EU Intrudes In Russia, China’s Backyard With 1st Central Asia-EU Summit: Has The New ‘Great Game’ Begun?

OPED by Mohammad Suhail & A.X. Ravshanov

The historic city of Samarkand, a symbol of cultural confluence and economic exchange along the Silk Road, is currently hosting the First Central Asia-European Union (CA-EU) Summit.

This highly anticipated event marks a critical juncture in Eurasian geopolitics, as the European Union is intensifying its engagement with Central Asia, a region historically dominated by Russian and Chinese influence.

The summit (April 3-4) is not only a diplomatic milestone but also a testament to Uzbekistan’s evolving foreign policy under President Shavkat Mirziyoyev, who has positioned the country as a hub for regional connectivity and economic modernization.

The convergence of European and Central Asian leaders in Samarkand represents an effort to reimagine historical trade routes for the modern era, underscoring aspirations for enhanced economic integration, climate resilience, and digital connectivity. This gathering holds significant promise, but its long-term impact will depend on the ability of both parties to navigate the complex geopolitical landscape and balance ambition with strategic realism.

Samarkand, once the heart of Timur’s empire and a vibrant epicenter of Silk Road commerce, has long embodied Central Asia’s historical role as a bridge between East and West. Its selection as the venue for the summit carries symbolic weight, highlighting the region’s resurgence on the global stage.

Central Asia, once relegated to a peripheral role following its absorption into the Russian Empire and later the Soviet Union, has witnessed a revival of its strategic importance in the post-Soviet era.

Central Asia Map.

The region’s vast energy resources, critical mineral reserves, and key transit corridors have made it a focal point for great power competition, particularly between Russia, China, and the West.

The European Union’s engagement with Central Asia, initially outlined in its 2007 Strategy, remained relatively limited for years due to competing global priorities and regional instability. However, the geopolitical landscape has shifted dramatically, particularly after the outbreak of the Ukraine War in 2022, which has prompted the EU to seek alternative energy suppliers and diversify trade routes away from Russia.

Against this backdrop, the Samarkand Summit represents a strategic pivot, signalling Europe’s renewed commitment to the region amid intensifying global rivalries.

Trans-Caspian Transport Corridor

A major component of the summit’s agenda is the development of the Trans-Caspian Transport Corridor (TCTC), a modern reimagining of ancient Silk Road pathways.

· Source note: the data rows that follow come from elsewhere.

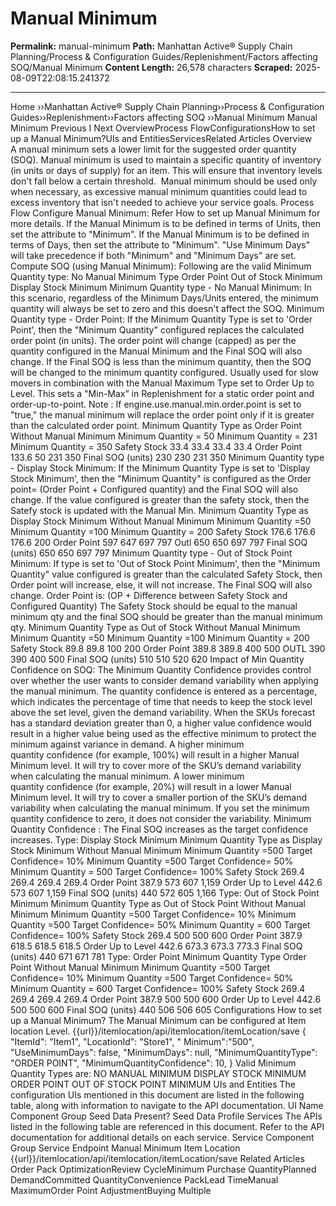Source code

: # Manual Minimum 

**Permalink:** manual-minimum
**Path:** Manhattan Active® Supply Chain Planning/Process &amp; Configuration Guides/Replenishment/Factors affecting SOQ/Manual Minimum 
**Content Length:** 26,578 characters
**Scraped:** 2025-08-09T22:08:15.241372

---

Home ››Manhattan Active® Supply Chain Planning››Process & Configuration Guides››Replenishment››Factors affecting SOQ ››Manual Minimum Manual Minimum Previous I Next OverviewProcess FlowConfigurationsHow to set up a Manual Minimum?UIs and EntitiesServicesRelated Articles Overview A manual minimum sets a lower limit for the suggested order quantity (SOQ). Manual minimum is used to maintain a specific quantity of inventory (in units or days of supply) for an item. This will ensure that inventory levels don't fall below a certain threshold.  Manual minimum should be used only when necessary, as excessive manual minimum quantities could lead to excess inventory that isn't needed to achieve your service goals. Process Flow Configure Manual Minimum: Refer How to set up Manual Minimum for more details. If the Manual Minimum is to be defined in terms of Units, then set the attribute to "Minimum". If the Manual Minimum is to be defined in terms of Days, then set the attribute to "Minimum". "Use Minimum Days" will take precedence if both "Minimum" and "Minimum Days" are set. Compute SOQ (using Manual Minimum): Following are the valid Minimum Quantity type: No Manual Minimum Type Order Point Out of Stock Minimum Display Stock Minimum Minimum Quantity type - No Manual Minimum: In this scenario, regardless of the Minimum Days/Units entered, the minimum quantity will always be set to zero and this doesn't affect the SOQ. Minimum Quantity type - Order Point: If the Minimum Quantity Type is set to 'Order Point', then the "Minimum Quantity" configured replaces the calculated order point (in units). The order point will change (capped) as per the quantity configured in the Manual Minimum and the Final SOQ will also change. If the Final SOQ is less than the minimum quantity, then the SOQ will be changed to the minimum quantity configured. Usually used for slow movers in combination with the Manual Maximum Type set to Order Up to Level. This sets a "Min-Max” in Replenishment for a static order point and order-up-to-point. Note : If engine.use.manual.min.order.point is set to "true," the manual minimum will replace the order point only if it is greater than the calculated order point. Minimum Quantity Type as Order Point Without Manual Minimum Minimum Quantity = 50 Minimum Quantity = 231 Minimum Quantity = 350 Safety Stock 33.4 33.4 33.4 33.4 Order Point 133.6 50 231 350 Final SOQ (units) 230 230 231 350 Minimum Quantity type - Display Stock Minimum: If the Minimum Quantity Type is set to 'Display Stock Minimum', then the "Minimum Quantity" is configured as the Order point= (Order Point + Configured quantity) and the Final SOQ will also change. If the value configured is greater than the safety stock, then the Satefy stock is updated with the Manual Min. Minimum Quantity Type as Display Stock Minimum Without Manual Minimum Minimum Quantity =50 Minimum Quantity =100 Minimum Quantity = 200 Safety Stock 176.6 176.6 176.6 200 Order Point 597 647 697 797 Outl 650 650 697 797 Final SOQ (units) 650 650 697 797 Minimum Quantity type - Out of Stock Point Minimum: If type is set to 'Out of Stock Point Minimum', then the "Minimum Quantity" value configured is greater than the calculated Safety Stock, then Order point will increase, else, it will not increase. The Final SOQ will also change. Order Point is: (OP + Difference between Safety Stock and Configured Quantity) The Safety Stock should be equal to the manual minimum qty and the final SOQ should be greater than the manual minimum qty. Minimum Quantity Type as Out of Stock Without Manual Minimum Minimum Quantity =50 Minimum Quantity =100 Minimum Quantity = 200 Safety Stock 89.8 89.8 100 200 Order Point 389.8 389.8 400 500 OUTL 390 390 400 500 Final SOQ (units) 510 510 520 620 Impact of Min Quantity Confidence on SOQ: The Minimum Quantity Confidence provides control over whether the user wants to consider demand variability when applying the manual minimum. The quantity confidence is entered as a percentage, which indicates the percentage of time that needs to keep the stock level above the set level, given the demand variability. When the SKUs forecast has a standard deviation greater than 0, a higher value confidence would result in a higher value being used as the effective minimum to protect the minimum against variance in demand. A higher minimum quantity confidence (for example, 100%) will result in a higher Manual Minimum level. It will try to cover more of the SKU’s demand variability when calculating the manual minimum. A lower minimum quantity confidence (for example, 20%) will result in a lower Manual Minimum level. It will try to cover a smaller portion of the SKU’s demand variability when calculating the manual minimum. If you set the minimum quantity confidence to zero, it does not consider the variability. Minimum Quantity Confidence : The Final SOQ increases as the target confidence increases. Type: Display Stock Minimum Minimum Quantity Type as Display Stock Minimum Without Manual Minimum Minimum Quantity =500 Target Confidence= 10% Minimum Quantity =500 Target Confidence= 50% Minimum Quantity = 500 Target Confidence= 100% Safety Stock 269.4 269.4 269.4 269.4 Order Point 387.9 573 607 1,159 Order Up to Level 442.6 573 607 1,159 Final SOQ (units) 440 572 605 1,166 Type: Out of Stock Point Minimum Minimum Quantity Type as Out of Stock Point Without Manual Minimum Minimum Quantity =500 Target Confidence= 10% Minimum Quantity =500 Target Confidence= 50% Minimum Quantity = 600 Target Confidence= 100% Safety Stock 269.4 500 500 600 Order Point 387.9 618.5 618.5 618.5 Order Up to Level 442.6 673.3 673.3 773.3 Final SOQ (units) 440 671 671 781 Type: Order Point Minimum Quantity Type Order Point Without Manual Minimum Minimum Quantity =500 Target Confidence= 10% Minimum Quantity =500 Target Confidence= 50% Minimum Quantity = 600 Target Confidence= 100% Safety Stock 269.4 269.4 269.4 269.4 Order Point 387.9 500 500 600 Order Up to Level 442.6 500 500 600 Final SOQ (units) 440 506 506 605 Configurations How to set up a Manual Minimum? The Manual Minimum can be configured at Item location Level. {{url}}/itemlocation/api/itemlocation/itemLocation/save { "ItemId": "Item1", "LocationId": "Store1", " Minimum":"500", "UseMinimumDays": false, "MinimumDays": null, "MinimumQuantityType": "ORDER POINT", "MinimumQuantityConfidence": 10, } Valid Minimum Quantity Types are: NO MANUAL MINIMUM DISPLAY STOCK MINIMUM ORDER POINT OUT OF STOCK POINT MINIMUM UIs and Entities The configuration UIs mentioned in this document are listed in the following table, along with information to navigate to the API documentation. UI Name Component Group Seed Data Present? Seed Data Profile Services The APIs listed in the following table are referenced in this document. Refer to the API documentation for additional details on each service. Service Component Group Service Endpoint Manual Minimum Item Location {{url}}/itemlocation/api/itemlocation/itemLocation/save Related Articles Order Pack OptimizationReview CycleMinimum Purchase QuantityPlanned DemandCommitted QuantityConvenience PackLead TimeManual MaximumOrder Point AdjustmentBuying Multiple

This initiative aims to enhance trade connectivity between Europe and Central Asia via the Caucasus, bypassing Russian-controlled transit networks.

The proposed corridor is expected to significantly reduce transportation times, offering Central Asian economies an opportunity to expand their trade partnerships and reduce their dependence on China’s Belt and Road Initiative (BRI).

For the European Union, this route presents a viable alternative to Russian energy supplies, enhancing Europe’s strategic autonomy in an increasingly polarized global trade environment. While the TCTC’s economic benefits are substantial, the project also comes with notable risks.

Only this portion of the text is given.